There appears to be widespread agreement that schools should not only produce graduates proficient in an agreed-upon set of thinking and learning skills (like those embedded within the Common Core State Standards), but also students who work well together and are self-motivating, responsible learners with the ability to contribute to healthy enterprises, families, and communities.

We propose that it is time to go a step further.

There are three major domains of difficulty—and opportunity—we face as we go through life: managing ourselves, building productive and satisfying relationships, and facing the complexity of the wider world. The first two areas fall under what the researcher Howard Gardner calls “intra-psychic” and “inter-personal” intelligences, which have been unpacked more thoroughly in models of emotional and social intelligence.

The pedagogic application of these life skills goes by the name social and emotional learning, or SEL. There are now hundreds of school-based programs in thousands of schools that teach aspects of SEL. The best cover a full spectrum of these life skills, are age-appropriate in a graduated progression, prepare teachers and school staff adequately, and involve families, among other best practices.
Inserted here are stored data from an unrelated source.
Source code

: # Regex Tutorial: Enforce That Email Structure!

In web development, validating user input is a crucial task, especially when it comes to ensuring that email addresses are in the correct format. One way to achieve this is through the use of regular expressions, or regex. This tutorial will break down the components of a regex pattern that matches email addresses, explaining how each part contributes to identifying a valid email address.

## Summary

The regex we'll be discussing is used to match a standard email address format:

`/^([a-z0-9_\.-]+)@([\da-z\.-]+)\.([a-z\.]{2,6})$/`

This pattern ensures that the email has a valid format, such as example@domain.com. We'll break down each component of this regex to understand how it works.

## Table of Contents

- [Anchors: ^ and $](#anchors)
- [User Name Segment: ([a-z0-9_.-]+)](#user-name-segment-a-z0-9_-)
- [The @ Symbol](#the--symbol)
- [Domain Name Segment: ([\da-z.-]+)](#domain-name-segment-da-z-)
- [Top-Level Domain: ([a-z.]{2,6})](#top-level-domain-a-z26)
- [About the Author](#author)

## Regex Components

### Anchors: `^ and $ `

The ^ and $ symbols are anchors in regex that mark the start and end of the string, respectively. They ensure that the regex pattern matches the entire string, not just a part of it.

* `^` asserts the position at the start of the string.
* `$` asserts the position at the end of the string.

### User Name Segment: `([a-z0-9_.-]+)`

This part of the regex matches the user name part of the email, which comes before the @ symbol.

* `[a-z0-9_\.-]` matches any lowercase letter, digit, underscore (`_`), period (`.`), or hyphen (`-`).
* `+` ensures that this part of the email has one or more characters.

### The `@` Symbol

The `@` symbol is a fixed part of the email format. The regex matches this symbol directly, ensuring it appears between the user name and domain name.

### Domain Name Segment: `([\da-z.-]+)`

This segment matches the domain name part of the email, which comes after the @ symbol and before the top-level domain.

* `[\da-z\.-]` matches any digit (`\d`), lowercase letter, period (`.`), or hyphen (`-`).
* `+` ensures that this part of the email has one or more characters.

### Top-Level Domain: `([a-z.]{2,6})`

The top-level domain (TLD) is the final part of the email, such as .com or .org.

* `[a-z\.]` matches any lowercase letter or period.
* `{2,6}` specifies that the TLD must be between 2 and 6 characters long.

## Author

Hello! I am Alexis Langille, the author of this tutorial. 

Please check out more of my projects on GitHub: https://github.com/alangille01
But we feel SEL offers only part of what students need to be well prepared for life. In today’s world of work and global citizenship, young people also need to comprehend the complexity of the problems they will face.

Parallel to the development of SEL, for the past 20 years, innovative teachers have been working to introduce systems thinking into pre-K-12 schools to build a third intelligence—systems intelligence.

Systems thinking, which has been a hot topic in the business world for years, has been shown to increase student motivation by engaging learners in issues of genuine concern to them, like the causes of conflict, whether among cliques in school or between warring nations. Systems education tools give teachers practical strategies for building the sort of deeper learning skills that the common-core standards emphasize.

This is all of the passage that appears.